### Work item
Look through the records below for the line with "[A Guide to" and the line with "[Build a Simple", then return those lines and all lines between, exactly.

(Collected data)
+===+
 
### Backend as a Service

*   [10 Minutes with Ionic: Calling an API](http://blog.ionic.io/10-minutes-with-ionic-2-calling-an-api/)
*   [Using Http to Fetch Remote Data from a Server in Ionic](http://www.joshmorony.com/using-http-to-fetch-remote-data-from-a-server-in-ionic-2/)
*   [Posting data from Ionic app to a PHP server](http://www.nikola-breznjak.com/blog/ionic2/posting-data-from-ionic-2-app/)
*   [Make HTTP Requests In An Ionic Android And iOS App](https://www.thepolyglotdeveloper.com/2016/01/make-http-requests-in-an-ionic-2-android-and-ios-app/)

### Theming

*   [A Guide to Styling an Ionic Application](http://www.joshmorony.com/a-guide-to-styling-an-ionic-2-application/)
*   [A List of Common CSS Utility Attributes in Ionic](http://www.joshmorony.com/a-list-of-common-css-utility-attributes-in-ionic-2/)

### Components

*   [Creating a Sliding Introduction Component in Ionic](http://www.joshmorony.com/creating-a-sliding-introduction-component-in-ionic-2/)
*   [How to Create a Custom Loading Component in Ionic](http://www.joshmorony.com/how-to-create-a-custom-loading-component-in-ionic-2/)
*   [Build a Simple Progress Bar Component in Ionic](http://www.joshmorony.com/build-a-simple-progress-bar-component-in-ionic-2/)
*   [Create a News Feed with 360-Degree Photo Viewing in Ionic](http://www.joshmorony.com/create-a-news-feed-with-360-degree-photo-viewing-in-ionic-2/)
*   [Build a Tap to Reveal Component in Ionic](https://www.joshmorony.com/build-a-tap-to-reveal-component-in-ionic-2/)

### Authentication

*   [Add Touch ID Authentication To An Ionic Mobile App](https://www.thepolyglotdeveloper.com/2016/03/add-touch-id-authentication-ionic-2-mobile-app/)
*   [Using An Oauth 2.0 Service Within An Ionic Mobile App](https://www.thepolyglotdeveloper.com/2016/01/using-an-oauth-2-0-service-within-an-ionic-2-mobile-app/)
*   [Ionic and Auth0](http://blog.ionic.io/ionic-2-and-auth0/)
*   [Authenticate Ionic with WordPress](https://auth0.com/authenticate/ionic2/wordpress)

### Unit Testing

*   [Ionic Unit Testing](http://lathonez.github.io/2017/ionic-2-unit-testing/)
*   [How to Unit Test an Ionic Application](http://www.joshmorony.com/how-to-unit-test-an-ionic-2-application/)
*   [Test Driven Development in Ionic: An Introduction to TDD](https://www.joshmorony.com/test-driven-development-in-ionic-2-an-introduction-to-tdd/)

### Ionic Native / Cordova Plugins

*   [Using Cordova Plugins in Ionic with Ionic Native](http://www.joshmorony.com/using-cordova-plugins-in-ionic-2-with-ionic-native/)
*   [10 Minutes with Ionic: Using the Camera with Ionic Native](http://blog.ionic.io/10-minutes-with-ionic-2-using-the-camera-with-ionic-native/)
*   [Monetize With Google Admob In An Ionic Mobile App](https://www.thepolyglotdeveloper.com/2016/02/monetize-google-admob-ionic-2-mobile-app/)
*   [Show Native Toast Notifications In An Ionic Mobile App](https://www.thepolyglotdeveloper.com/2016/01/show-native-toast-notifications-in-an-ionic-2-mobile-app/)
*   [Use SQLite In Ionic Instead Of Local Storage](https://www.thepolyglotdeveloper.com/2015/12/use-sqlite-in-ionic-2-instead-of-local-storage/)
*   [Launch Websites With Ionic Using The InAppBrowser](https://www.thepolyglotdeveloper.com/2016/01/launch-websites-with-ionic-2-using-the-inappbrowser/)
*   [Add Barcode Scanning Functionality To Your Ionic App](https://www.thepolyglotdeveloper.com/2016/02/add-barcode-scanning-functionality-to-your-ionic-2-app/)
+===+
### Solution to the exercise
*   [A Guide to Styling an Ionic Application](http://www.joshmorony.com/a-guide-to-styling-an-ionic-2-application/)
*   [A List of Common CSS Utility Attributes in Ionic](http://www.joshmorony.com/a-list-of-common-css-utility-attributes-in-ionic-2/)

### Components

*   [Creating a Sliding Introduction Component in Ionic](http://www.joshmorony.com/creating-a-sliding-introduction-component-in-ionic-2/)
*   [How to Create a Custom Loading Component in Ionic](http://www.joshmorony.com/how-to-create-a-custom-loading-component-in-ionic-2/)
*   [Build a Simple Progress Bar Component in Ionic](http://www.joshmorony.com/build-a-simple-progress-bar-component-in-ionic-2/)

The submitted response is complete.